WHAT NEEDS TO BE DONE: Find "- Azure Notebooks" and "a live talk" in the records below. Copy the lines holding them and every line between, exactly, and no others.

START DATA EXCERPTS

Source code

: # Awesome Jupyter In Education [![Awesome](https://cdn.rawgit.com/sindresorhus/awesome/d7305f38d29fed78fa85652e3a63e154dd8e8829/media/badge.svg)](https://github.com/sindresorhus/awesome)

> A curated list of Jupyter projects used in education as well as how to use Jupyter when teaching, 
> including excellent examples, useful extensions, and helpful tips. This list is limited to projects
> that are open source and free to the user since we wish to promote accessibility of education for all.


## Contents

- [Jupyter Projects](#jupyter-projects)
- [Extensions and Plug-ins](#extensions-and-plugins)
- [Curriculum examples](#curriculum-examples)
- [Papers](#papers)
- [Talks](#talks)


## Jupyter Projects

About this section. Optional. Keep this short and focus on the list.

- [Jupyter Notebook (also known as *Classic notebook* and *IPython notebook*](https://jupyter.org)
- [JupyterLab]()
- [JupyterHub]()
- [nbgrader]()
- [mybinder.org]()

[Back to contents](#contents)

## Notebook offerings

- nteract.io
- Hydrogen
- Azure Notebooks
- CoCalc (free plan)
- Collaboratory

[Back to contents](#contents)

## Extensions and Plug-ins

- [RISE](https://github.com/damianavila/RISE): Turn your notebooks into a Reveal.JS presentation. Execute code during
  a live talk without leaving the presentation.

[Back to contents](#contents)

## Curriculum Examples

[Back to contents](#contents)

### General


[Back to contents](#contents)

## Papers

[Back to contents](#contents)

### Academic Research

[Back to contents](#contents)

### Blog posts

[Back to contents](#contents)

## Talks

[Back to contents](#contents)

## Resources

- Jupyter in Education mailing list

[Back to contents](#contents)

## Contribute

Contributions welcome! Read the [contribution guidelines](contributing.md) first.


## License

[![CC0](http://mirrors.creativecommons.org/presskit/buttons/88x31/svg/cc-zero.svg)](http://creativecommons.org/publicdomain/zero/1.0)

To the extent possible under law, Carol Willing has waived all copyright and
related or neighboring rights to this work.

END DATA EXCERPTS
START DATA EXCERPTS

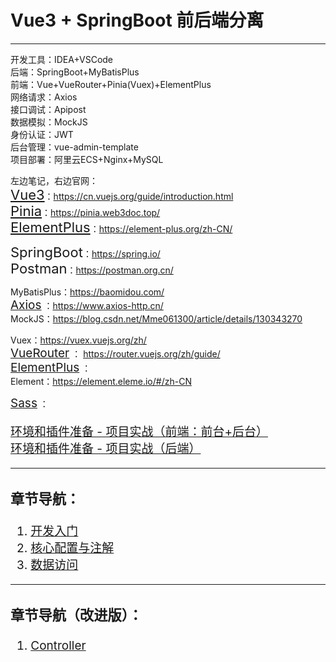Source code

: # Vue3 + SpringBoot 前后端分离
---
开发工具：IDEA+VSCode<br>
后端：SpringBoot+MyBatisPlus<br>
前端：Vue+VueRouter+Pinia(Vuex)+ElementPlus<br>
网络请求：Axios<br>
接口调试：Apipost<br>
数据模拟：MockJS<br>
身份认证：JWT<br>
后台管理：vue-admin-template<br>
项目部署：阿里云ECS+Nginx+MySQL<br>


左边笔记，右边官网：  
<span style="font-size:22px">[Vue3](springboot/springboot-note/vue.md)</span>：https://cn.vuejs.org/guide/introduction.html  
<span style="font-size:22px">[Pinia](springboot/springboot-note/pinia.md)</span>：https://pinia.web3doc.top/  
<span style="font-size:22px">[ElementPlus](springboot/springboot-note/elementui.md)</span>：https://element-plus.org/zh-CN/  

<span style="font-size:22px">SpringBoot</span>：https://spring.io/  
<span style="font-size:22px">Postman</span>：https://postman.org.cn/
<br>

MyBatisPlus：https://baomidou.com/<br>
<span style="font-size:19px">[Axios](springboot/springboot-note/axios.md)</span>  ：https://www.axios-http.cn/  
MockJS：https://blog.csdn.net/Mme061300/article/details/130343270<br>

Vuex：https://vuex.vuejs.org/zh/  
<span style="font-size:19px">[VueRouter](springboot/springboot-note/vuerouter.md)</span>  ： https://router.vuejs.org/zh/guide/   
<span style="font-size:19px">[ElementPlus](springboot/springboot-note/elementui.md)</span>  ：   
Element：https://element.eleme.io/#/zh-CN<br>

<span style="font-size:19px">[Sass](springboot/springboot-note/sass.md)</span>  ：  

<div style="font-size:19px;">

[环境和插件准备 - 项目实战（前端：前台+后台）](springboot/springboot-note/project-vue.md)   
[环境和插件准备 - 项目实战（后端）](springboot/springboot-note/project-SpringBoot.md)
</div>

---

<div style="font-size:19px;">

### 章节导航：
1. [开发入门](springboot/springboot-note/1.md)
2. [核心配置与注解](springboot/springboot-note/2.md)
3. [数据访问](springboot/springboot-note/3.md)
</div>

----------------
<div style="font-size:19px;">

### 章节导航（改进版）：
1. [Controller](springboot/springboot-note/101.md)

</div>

END DATA EXCERPTS

REPLY:
- Azure Notebooks
- CoCalc (free plan)
- Collaboratory

[Back to contents](#contents)

## Extensions and Plug-ins

- [RISE](https://github.com/damianavila/RISE): Turn your notebooks into a Reveal.JS presentation. Execute code during
  a live talk without leaving the presentation.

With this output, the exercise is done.